La performance, depuis son apparition, a toujours eu une mission critique en amenant la vie quotidienne sur la scène artistique. La question de l’identité a eu une mission importante pour les performeur.euse.s. Par sa nature, la présence du corps, pendant la durée de la performance, permet de visualiser les critiques des mouvements sociaux, raciaux, féministes et queers depuis les années 1960. Alors que le travestissement était l’une des méthodes les plus populaires pour les performances identitaires, dans les années 1990 certain.e.s artistes ont commencé à forcer les limites charnelles en adaptant les nouvelles technologies à leurs pratiques. Car ces technologies s'insinuaient rapidement dans la vie quotidienne.


Le corps n’était plus désormais l’endroit de l’acceptation de ce que l’apparence physique est, mais un espace où l’humain peut décider comment il veut être vu grâce aux différentes méthodes de modification corporelle. C’est la raison pour laquelle, l’individu a trouvé un moyen de représenter son identité comme il le désire, et non par une définition en fonction du sexe biologique et de ses caractéristiques physiques. Malgré cette opportunité, les stratégies politiques et économiques ont utilisé ses technologies afin d’appliquer les canons de beauté construits par un système de bicatégorisation. De cette manière, la chirurgie esthétique est devenue un moyen de reconstruction des corps correctement sexués.

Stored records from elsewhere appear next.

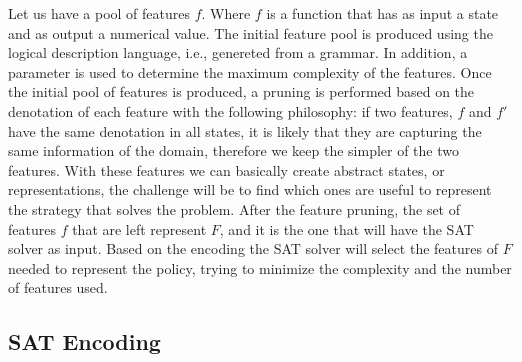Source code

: \documentclass[a4paper]{article}
\begin{document}
Let us have a pool of features $f$. Where $f$ is a function that has as input a state and as output a numerical value. The initial feature pool is produced using the logical description language, i.e., genereted from a grammar. In addition, a parameter is used to determine the maximum complexity of the features. Once the initial pool of features is produced, a pruning is performed based on the denotation of each feature with the following philosophy: if two features, $f$ and $f'$ have the same denotation in all states, it is likely that they are capturing the same information of the domain, therefore we keep the simpler of the two features. With these features we can basically create abstract states, or representations, the challenge will be to find which ones are useful to represent the strategy that solves the problem. After the feature pruning, the set of features $f$ that are left represent $F$, and it is the one that will have the SAT solver as input. Based on the encoding the SAT solver will select the features of $F$ needed to represent the policy, trying to minimize the complexity and the number of features used.


\subsection{SAT Encoding}
\end{document}
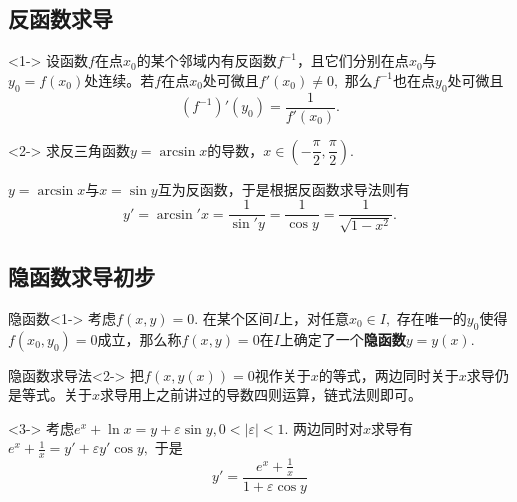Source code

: 
\subsection{反函数求导}


\begin{frame}

\begin{thm}<1->
设函数$f$在点$x_0$的某个邻域内有反函数$f^{-1}$，且它们分别在点$x_0$与$y_0=f(x_0)$处连续。若$f$在点$x_0$处可微且$f'(x_0) \neq 0,$ 那么$f^{-1}$也在点$y_0$处可微且
$$(f^{-1})'(y_0) = \dfrac{1}{f'(x_0)}.$$
\end{thm}

\begin{eg}<2->
\centering
求反三角函数$y = \arcsin x$的导数，$x\in(-\dfrac{\pi}{2}, \dfrac{\pi}{2}).$
\end{eg}

\pause

$y = \arcsin x$与$x = \sin y$互为反函数，于是根据反函数求导法则有
$$y' =  \arcsin' x = \dfrac{1}{\sin' y} = \dfrac{1}{\cos y} = \dfrac{1}{\sqrt{1-x^2}}.$$


\end{frame}


\subsection{隐函数求导初步}


\begin{frame}

\begin{block}{隐函数}<1->
考虑$f(x,y) = 0.$ 在某个区间$I$上，对任意$x_0\in I,$ 存在唯一的$y_0$使得$f(x_0,y_0) = 0$成立，那么称$f(x,y) = 0$在$I$上确定了一个{\bfseries 隐函数}$y = y(x).$
\end{block}

\begin{block}{隐函数求导法}<2->
把$f(x,y(x)) = 0$视作关于$x$的等式，两边同时关于$x$求导仍是等式。关于$x$求导用上之前讲过的导数四则运算，链式法则即可。
\end{block}

\begin{eg}<3->
考虑$e^x + \ln x = y + \varepsilon \sin y, 0 < |\varepsilon| < 1.$ 两边同时对$x$求导有$e^x + \frac{1}{x} = y' + \varepsilon y'\cos y,$ 于是
$$y' = \dfrac{e^x + \frac{1}{x}}{1+\varepsilon\cos y}$$
\end{eg}

\end{frame}


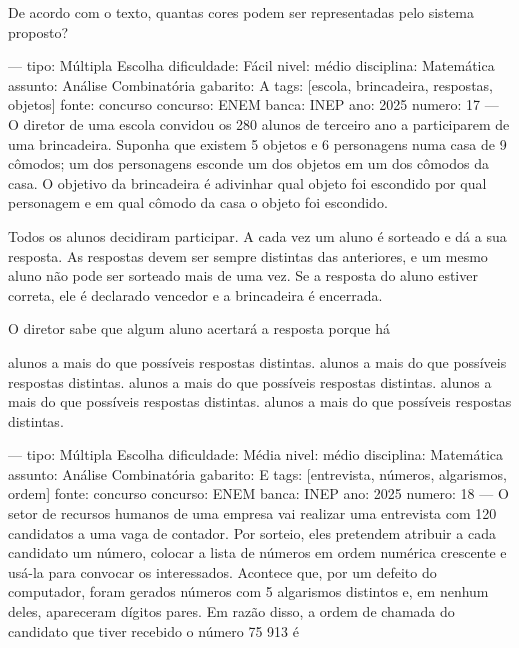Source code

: De acordo com o texto, quantas cores podem ser representadas pelo sistema proposto?
\begin{oneparchoices}
\end{oneparchoices}

---
tipo: Múltipla Escolha
dificuldade: Fácil
nivel: médio
disciplina: Matemática
assunto: Análise Combinatória
gabarito: A
tags: [escola, brincadeira, respostas, objetos]
fonte: concurso
concurso: ENEM
banca: INEP
ano: 2025
numero: 17
---
\question
O diretor de uma escola convidou os 280 alunos de terceiro ano a participarem de uma brincadeira. Suponha que existem 5 objetos e 6 personagens numa casa de 9 cômodos; um dos personagens esconde um dos objetos em um dos cômodos da casa. O objetivo da brincadeira é adivinhar qual objeto foi escondido por qual personagem e em qual cômodo da casa o objeto foi escondido.

Todos os alunos decidiram participar. A cada vez um aluno é sorteado e dá a sua resposta. As respostas devem ser sempre distintas das anteriores, e um mesmo aluno não pode ser sorteado mais de uma vez. Se a resposta do aluno estiver correta, ele é declarado vencedor e a brincadeira é encerrada.

O diretor sabe que algum aluno acertará a resposta porque há
\begin{choices}
 alunos a mais do que possíveis respostas distintas.
 alunos a mais do que possíveis respostas distintas.
 alunos a mais do que possíveis respostas distintas.
 alunos a mais do que possíveis respostas distintas.
 alunos a mais do que possíveis respostas distintas.
\end{choices}

---
tipo: Múltipla Escolha
dificuldade: Média
nivel: médio
disciplina: Matemática
assunto: Análise Combinatória
gabarito: E
tags: [entrevista, números, algarismos, ordem]
fonte: concurso
concurso: ENEM
banca: INEP
ano: 2025
numero: 18
---
\question
O setor de recursos humanos de uma empresa vai realizar uma entrevista com 120 candidatos a uma vaga de contador. Por sorteio, eles pretendem atribuir a cada candidato um número, colocar a lista de números em ordem numérica crescente e usá-la para convocar os interessados. Acontece que, por um defeito do computador, foram gerados números com 5 algarismos distintos e, em nenhum deles, apareceram dígitos pares. Em razão disso, a ordem de chamada do candidato que tiver recebido o número 75 913 é
\begin{oneparchoices}
\end{oneparchoices}

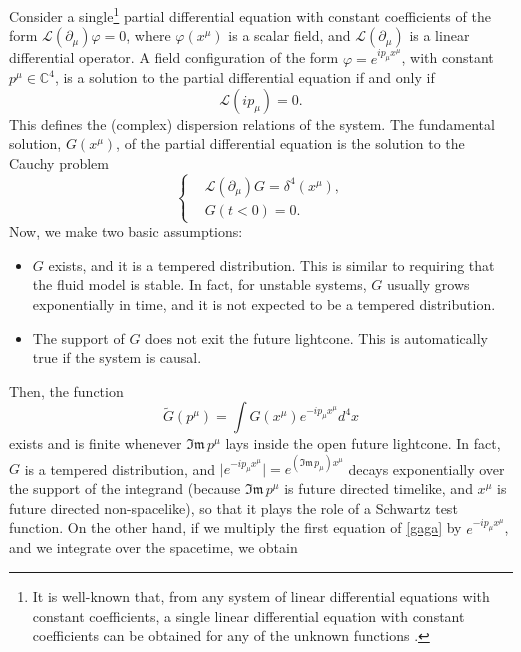 \documentclass[a4paper, amsfonts, amssymb, amsmath, reprint, showkeys, nofootinbib, twoside,notitlepage]{revtex4-1}
\theoremstyle{definition}
\theoremstyle{theorem}
\theoremstyle{corollary}
\begin{document}
Consider a single\footnote{It is well-known that, from any system of linear differential equations with
constant coefficients, a single linear differential equation with constant coefficients can be obtained for any of the unknown functions \cite{CourantHilbert2_book}.} partial differential equation with constant coefficients of the form $\mathcal{L}(\partial_\mu)\varphi=0$, where $\varphi(x^\mu)$ is a scalar field, and $\mathcal{L}(\partial_\mu)$ is a linear differential operator. A field configuration of the form $\varphi=e^{ip_\mu x^\mu}$, with constant $p^\mu \in \mathbb{C}^4$, is a solution to the partial differential equation if and only if
\begin{equation}
\mathcal{L}(ip_\mu)=0.
\end{equation}
This defines the (complex) dispersion relations of the system. The fundamental solution, $G(x^\mu)$, of the partial differential equation is the solution to the Cauchy problem
\begin{equation}\label{gaga}
\left\{ \begin{aligned} 
  & \mathcal{L}(\partial_\mu)G = \delta^4(x^\mu)  , \\
  & G(t<0) = 0 .
\end{aligned} \right.
\end{equation}
Now, we make two basic assumptions:
\begin{itemize}
\item[(a)] $G$ exists, and it is a tempered distribution. This is similar to requiring that the fluid model is stable. In fact, for unstable systems, $G$ usually grows exponentially in time, and it is not expected to be a tempered distribution.
\item[(b)] The support of $G$ does not exit the future lightcone. This is automatically true if the system is causal. 
\end{itemize}
Then, the function
\begin{equation}\label{GGG}
\tilde{G}(p^\mu)= \int G(x^\mu)e^{-ip_\mu x^\mu} d^4 x
\end{equation}
exists and is finite whenever $\mathfrak{Im} \, p^\mu$ lays inside the open future lightcone. In fact, $G$ is a tempered distribution, and $\big|e^{-ip_\mu x^\mu}\big|=e^{(\mathfrak{Im} \, p_\mu) x^\mu}$ decays exponentially over the support of the integrand (because $\mathfrak{Im} \, p^\mu$ is future directed timelike, and $x^\mu$ is future directed non-spacelike), so that it plays the role of a Schwartz test function. On the other hand, if we multiply the first equation of \eqref{gaga} by $e^{-ip_\mu x^\mu}$, and we integrate over the spacetime, we obtain
\end{document}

Cependant les cinq artistes étudiés ont utilisé radicalement ces méthodes de modification corporelle pour construire leur identité souhaitée qui secoue fortement les normes de binarité sexuelle, par une nouvelle apparence. La chirurgie esthétique ou le culturisme, servant à créer des stéréotypes, sont utilisés pour critiquer l’identité de genre avec leur corps radicalement reconstruit.

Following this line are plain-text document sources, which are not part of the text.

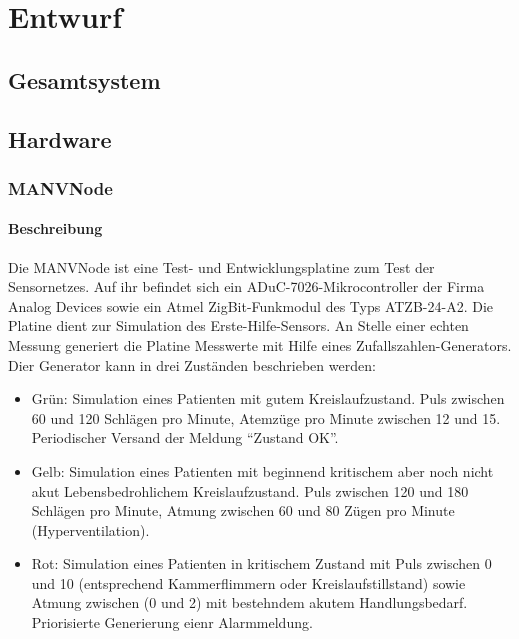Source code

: 

\chapter{Entwurf}

\section{Gesamtsystem}

\section{Hardware}
\subsection{MANVNode}

\subsubsection{Beschreibung}
Die MANVNode ist eine Test- und Entwicklungsplatine zum Test der Sensornetzes. Auf ihr befindet sich ein ADuC-7026-Mikrocontroller
der Firma Analog Devices sowie ein Atmel ZigBit-Funkmodul des Typs ATZB-24-A2. Die Platine dient zur Simulation 
des Erste-Hilfe-Sensors. An Stelle einer echten Messung generiert die Platine Messwerte mit Hilfe eines Zufallszahlen-Generators.
Dier Generator kann in drei Zuständen beschrieben werden:

\begin{itemize}
    \item{Grün:} Simulation eines Patienten mit gutem Kreislaufzustand. Puls zwischen 60 und 120 Schlägen pro Minute, 
                 Atemzüge pro Minute zwischen 12 und 15. Periodischer Versand der Meldung "`Zustand OK"'.
    \item{Gelb:} Simulation eines Patienten mit beginnend kritischem aber noch nicht akut Lebensbedrohlichem 
                 Kreislaufzustand. Puls zwischen 120 und 180 Schlägen pro Minute, Atmung zwischen 60 und 80
                 Zügen pro Minute (Hyperventilation).
    \item{Rot:}  Simulation eines Patienten in kritischem Zustand mit Puls zwischen 0 und 10 (entsprechend
                 Kammerflimmern oder Kreislaufstillstand) sowie Atmung zwischen (0 und 2) mit bestehndem
                 akutem Handlungsbedarf. Priorisierte Generierung eienr Alarmmeldung.
\end{itemize}

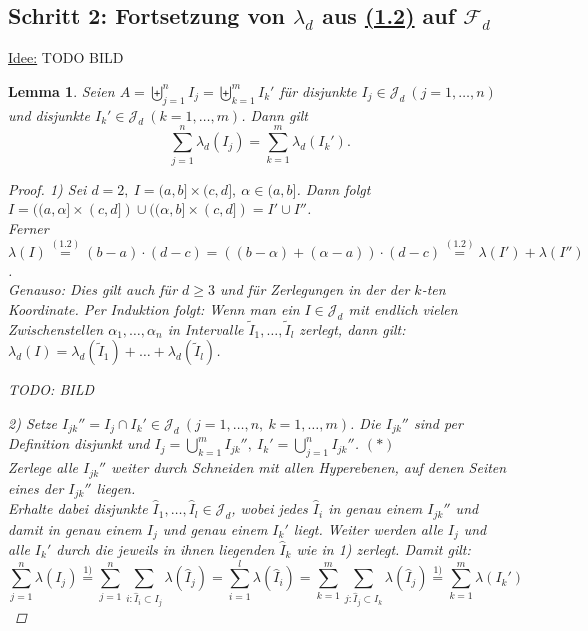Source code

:\documentclass[a4paper]{report}
\newcommand{\Fd}{\mathcal{F}_d}
\newcommand{\Jd}{\mathcal{J}_d}
\newcommand{\bigdcup}{\biguplus}
\newcommand{\jlabel}[1]{\label{j_#1}}
\newcommand{\jhyperref}[2]{\hyperref[j_#1]{#2}}
\newcommand{\jlink}[1]{\jhyperref{#1}{#1}}
\newcommand{\jspace}{\vspace{8pt}}
\theoremstyle{plain}
\newtheorem{lem}[thm]{Lemma}
\theoremstyle{definition}
\begin{document}
{{{\subsection*{Schritt 2: Fortsetzung von $\lambda_d$ aus \jlink{(1.2)} auf $\Fd$}

\uline{Idee:} TODO BILD

\begin{lem}
\jlabel{Lem 1.16}
    Seien $A = \bigdcup_{j=1}^n I_j = \bigdcup_{k=1}^m I_k'$ für disjunkte $I_j \in \Jd \ (j=1, \dots, n)$ und disjunkte $I_k' \in \Jd \ (k=1,\dots,m)$. Dann gilt
    \begin{displaymath}
        \sum_{j=1}^n \lambda_d(I_j) = \sum_{k=1}^m \lambda_d(I_k').
    \end{displaymath}
    \begin{proof}
        1) Sei $d=2, \ I = (a,b] \times (c,d], \ \alpha \in (a,b]$. Dann folgt $I=((a,\alpha] \times (c,d])\cup ((\alpha,b] \times (c,d]) = I' \cup I''$.\\
        Ferner $\lambda(I) \overset{\jlink{(1.2)}}{=} (b-a)\cdot (d-c) = ((b-\alpha) + (\alpha - a))\cdot (d-c) \overset{\jlink{(1.2)}}{=} \lambda(I') + \lambda(I'')$.\\
        Genauso: Dies gilt auch für $d \ge 3$ und für Zerlegungen in der der $k$-ten Koordinate. Per Induktion folgt: Wenn man ein $I \in \Jd$ mit endlich vielen Zwischenstellen $\alpha_1,\dots,\alpha_n$ in Intervalle $\tilde{I}_1,\dots, \tilde{I}_l$ zerlegt, dann gilt: $\lambda_d(I) = \lambda_d(\tilde{I}_1) + \dots + \lambda_d(\tilde{I}_l) $.
        
        \jspace
        
        TODO: BILD
        
        \jspace
        
        2) Setze $I_{jk}'' = I_j \cap I_k' \in \Jd \ (j=1,\dots,n, \ k=1,\dots,m)$. Die $I_{jk}''$ sind per Definition disjunkt und $I_j = \bigcup_{k=1}^m I_{jk}'',\ I_k' = \bigcup_{j=1}^n I_{jk}''$. $(*)$\\
        Zerlege alle $I_{jk}''$ weiter durch Schneiden mit allen Hyperebenen, auf denen Seiten eines der $I_{jk}''$ liegen.\\
        Erhalte dabei disjunkte $\hat{I}_1, \dots, \hat{I}_l \in \Jd$, wobei jedes $\hat{I}_i$ in genau einem $I_{jk}''$ und damit in genau einem $I_j$ und genau einem $I_k'$ liegt. Weiter werden alle $I_j$ und alle $I_k'$ durch die jeweils in ihnen liegenden $\hat{I}_k$ wie in 1) zerlegt. Damit gilt:
        \begin{displaymath}
            \sum_{j=1}^n \lambda(I_j) \overset{\text{1)}}{=} \sum_{j=1}^n \sum_{i: \hat{I}_i \subset I_j} \lambda(\hat{I}_j) = \sum_{i=1}^l \lambda(\hat{I}_i) = \sum_{k=1}^m \sum_{j: \hat{I}_j \subset I_k} \lambda(\hat{I}_j) \overset{1)}{=} \sum_{k=1}^m \lambda(I_k')
        \end{displaymath}
    \end{proof}
\end{lem}

}}}
\end{document}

*Il est possible de lire le mot pandrogyne en le divisant comme pan et androgyne. L’androgyne se définit comme une personne ayant une apparence physique féminine et masculine. Le pan signifie le tout, andros l’homme, et gunê veut dire la femme. Le pandrogyne équivaut à la totalité des hommes et des femmes. Genesis Breyer P-Orridge explique aussi que le pandrogyne est un androgène positif, politique, parfait, précieux et puissant (BREYER P-ORRIDGE, 2010, p. 252.)



Bibliographie


David LE BRETON, L'adieu au corps, Paris, Ed. Métailié, 1999.


Genesis BREYER P-ORRIDGE, Thee Psychick Bible, Feral House, 2010.


Llewellyn NEGRIN, « Cosmetic Surgery and the Eclipse of Identity », Body and Society, vol. 8, no 4, 2002, p. 21-42.

Lydie PEARL, « Entre Cloaque et clinique », in Marie-Josée BATAILLE, Christian GATTINONI, Bernard LAFARGUE, et alii, Une œuvre de ORLAN, Marseille, Éditions Muntaner, 2002, p. 9-33.


Nicolas GUIRIMAND, « De la réparation des “gueules cassées” à la “sculpture du visage” : La naissance de la chirurgie esthétique en France pendant l'entre-deux-guerre », Actes de la recherche en sciences sociales, vol. 156-157, no. 1, 2005, p. 72-82.